> [Work request] Can you transcribe every record below exactly as it appears?
----- Data to use -----
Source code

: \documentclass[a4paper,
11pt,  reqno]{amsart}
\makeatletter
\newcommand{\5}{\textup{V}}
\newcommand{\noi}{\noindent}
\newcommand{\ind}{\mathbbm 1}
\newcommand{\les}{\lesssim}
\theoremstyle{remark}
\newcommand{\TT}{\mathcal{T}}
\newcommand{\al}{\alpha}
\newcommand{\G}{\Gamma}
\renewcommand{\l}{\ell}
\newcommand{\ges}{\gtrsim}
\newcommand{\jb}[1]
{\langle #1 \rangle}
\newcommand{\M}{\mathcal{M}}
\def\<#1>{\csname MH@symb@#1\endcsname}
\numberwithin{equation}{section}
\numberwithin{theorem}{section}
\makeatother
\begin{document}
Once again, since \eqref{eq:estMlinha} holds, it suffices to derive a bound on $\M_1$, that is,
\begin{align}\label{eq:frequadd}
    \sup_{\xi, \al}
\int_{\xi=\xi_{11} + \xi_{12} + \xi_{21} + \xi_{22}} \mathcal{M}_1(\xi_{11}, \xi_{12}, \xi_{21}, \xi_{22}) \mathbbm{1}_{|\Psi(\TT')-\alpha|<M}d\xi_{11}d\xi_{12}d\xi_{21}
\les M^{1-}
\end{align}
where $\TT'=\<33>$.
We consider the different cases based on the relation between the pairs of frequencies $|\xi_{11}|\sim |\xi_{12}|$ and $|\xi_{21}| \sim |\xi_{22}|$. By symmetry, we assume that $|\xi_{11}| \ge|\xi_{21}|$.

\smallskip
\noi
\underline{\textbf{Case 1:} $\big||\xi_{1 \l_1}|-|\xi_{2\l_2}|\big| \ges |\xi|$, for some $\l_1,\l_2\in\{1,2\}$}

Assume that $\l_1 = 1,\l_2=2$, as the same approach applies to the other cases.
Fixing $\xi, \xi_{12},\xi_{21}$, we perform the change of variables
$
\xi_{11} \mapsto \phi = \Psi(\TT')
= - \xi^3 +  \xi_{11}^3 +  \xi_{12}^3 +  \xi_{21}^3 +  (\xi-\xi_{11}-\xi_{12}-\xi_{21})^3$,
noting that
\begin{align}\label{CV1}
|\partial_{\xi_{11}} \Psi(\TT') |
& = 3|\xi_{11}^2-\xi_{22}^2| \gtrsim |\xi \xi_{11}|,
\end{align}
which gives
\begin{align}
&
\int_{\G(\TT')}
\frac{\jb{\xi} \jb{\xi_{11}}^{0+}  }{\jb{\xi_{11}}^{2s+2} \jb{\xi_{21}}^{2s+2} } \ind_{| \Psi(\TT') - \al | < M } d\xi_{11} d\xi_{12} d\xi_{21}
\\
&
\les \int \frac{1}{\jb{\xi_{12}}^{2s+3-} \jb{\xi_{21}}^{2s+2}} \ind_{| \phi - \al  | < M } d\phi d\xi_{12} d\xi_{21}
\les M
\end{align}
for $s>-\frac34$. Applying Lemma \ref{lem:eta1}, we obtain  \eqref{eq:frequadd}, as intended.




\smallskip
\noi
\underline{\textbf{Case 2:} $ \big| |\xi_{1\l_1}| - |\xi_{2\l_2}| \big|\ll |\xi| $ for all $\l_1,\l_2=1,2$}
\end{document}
-----
> [Solved problem]
Source code

: \documentclass[a4paper,
11pt,  reqno]{amsart}
\makeatletter
\newcommand{\5}{\textup{V}}
\newcommand{\noi}{\noindent}
\newcommand{\ind}{\mathbbm 1}
\newcommand{\les}{\lesssim}
\theoremstyle{remark}
\newcommand{\TT}{\mathcal{T}}
\newcommand{\al}{\alpha}
\newcommand{\G}{\Gamma}
\renewcommand{\l}{\ell}
\newcommand{\ges}{\gtrsim}
\newcommand{\jb}[1]
{\langle #1 \rangle}
\newcommand{\M}{\mathcal{M}}
\def\<#1>{\csname MH@symb@#1\endcsname}
\numberwithin{equation}{section}
\numberwithin{theorem}{section}
\makeatother
\begin{document}
Once again, since \eqref{eq:estMlinha} holds, it suffices to derive a bound on $\M_1$, that is,
\begin{align}\label{eq:frequadd}
    \sup_{\xi, \al}
\int_{\xi=\xi_{11} + \xi_{12} + \xi_{21} + \xi_{22}} \mathcal{M}_1(\xi_{11}, \xi_{12}, \xi_{21}, \xi_{22}) \mathbbm{1}_{|\Psi(\TT')-\alpha|<M}d\xi_{11}d\xi_{12}d\xi_{21}
\les M^{1-}
\end{align}
where $\TT'=\<33>$.
We consider the different cases based on the relation between the pairs of frequencies $|\xi_{11}|\sim |\xi_{12}|$ and $|\xi_{21}| \sim |\xi_{22}|$. By symmetry, we assume that $|\xi_{11}| \ge|\xi_{21}|$.

\smallskip
\noi
\underline{\textbf{Case 1:} $\big||\xi_{1 \l_1}|-|\xi_{2\l_2}|\big| \ges |\xi|$, for some $\l_1,\l_2\in\{1,2\}$}

Assume that $\l_1 = 1,\l_2=2$, as the same approach applies to the other cases.
Fixing $\xi, \xi_{12},\xi_{21}$, we perform the change of variables
$
\xi_{11} \mapsto \phi = \Psi(\TT')
= - \xi^3 +  \xi_{11}^3 +  \xi_{12}^3 +  \xi_{21}^3 +  (\xi-\xi_{11}-\xi_{12}-\xi_{21})^3$,
noting that
\begin{align}\label{CV1}
|\partial_{\xi_{11}} \Psi(\TT') |
& = 3|\xi_{11}^2-\xi_{22}^2| \gtrsim |\xi \xi_{11}|,
\end{align}
which gives
\begin{align}
&
\int_{\G(\TT')}
\frac{\jb{\xi} \jb{\xi_{11}}^{0+}  }{\jb{\xi_{11}}^{2s+2} \jb{\xi_{21}}^{2s+2} } \ind_{| \Psi(\TT') - \al | < M } d\xi_{11} d\xi_{12} d\xi_{21}
\\
&
\les \int \frac{1}{\jb{\xi_{12}}^{2s+3-} \jb{\xi_{21}}^{2s+2}} \ind_{| \phi - \al  | < M } d\phi d\xi_{12} d\xi_{21}
\les M
\end{align}
for $s>-\frac34$. Applying Lemma \ref{lem:eta1}, we obtain  \eqref{eq:frequadd}, as intended.




\smallskip
\noi
\underline{\textbf{Case 2:} $ \big| |\xi_{1\l_1}| - |\xi_{2\l_2}| \big|\ll |\xi| $ for all $\l_1,\l_2=1,2$}
\end{document}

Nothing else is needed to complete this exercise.